- [WHAT NEEDS TO BE DONE] From the line containing "A simple and" through the last line of the records, print every line exactly and nothing more.

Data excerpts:
*** Block opens ***

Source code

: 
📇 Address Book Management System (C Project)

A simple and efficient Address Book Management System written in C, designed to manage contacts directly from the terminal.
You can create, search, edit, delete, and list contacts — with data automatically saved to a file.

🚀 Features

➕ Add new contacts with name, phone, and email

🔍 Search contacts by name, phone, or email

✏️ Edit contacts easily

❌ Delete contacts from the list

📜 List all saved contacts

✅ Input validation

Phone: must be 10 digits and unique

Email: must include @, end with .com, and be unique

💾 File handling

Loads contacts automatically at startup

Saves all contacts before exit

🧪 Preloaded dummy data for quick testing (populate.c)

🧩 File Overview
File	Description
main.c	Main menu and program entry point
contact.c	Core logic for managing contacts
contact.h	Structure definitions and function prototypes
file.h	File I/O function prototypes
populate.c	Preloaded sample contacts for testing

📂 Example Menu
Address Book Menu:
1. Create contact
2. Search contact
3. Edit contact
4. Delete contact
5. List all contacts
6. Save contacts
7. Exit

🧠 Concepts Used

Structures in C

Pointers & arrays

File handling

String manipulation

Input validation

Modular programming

*** Block closes ***

- [SOLUTION]
A simple and efficient Address Book Management System written in C, designed to manage contacts directly from the terminal.
You can create, search, edit, delete, and list contacts — with data automatically saved to a file.

🚀 Features

➕ Add new contacts with name, phone, and email

🔍 Search contacts by name, phone, or email

✏️ Edit contacts easily

❌ Delete contacts from the list

📜 List all saved contacts

✅ Input validation

Phone: must be 10 digits and unique

Email: must include @, end with .com, and be unique

💾 File handling

Loads contacts automatically at startup

Saves all contacts before exit

🧪 Preloaded dummy data for quick testing (populate.c)

🧩 File Overview
File	Description
main.c	Main menu and program entry point
contact.c	Core logic for managing contacts
contact.h	Structure definitions and function prototypes
file.h	File I/O function prototypes
populate.c	Preloaded sample contacts for testing

📂 Example Menu
Address Book Menu:
1. Create contact
2. Search contact
3. Edit contact
4. Delete contact
5. List all contacts
6. Save contacts
7. Exit

🧠 Concepts Used

Structures in C

Pointers & arrays

File handling

String manipulation

Input validation

Modular programming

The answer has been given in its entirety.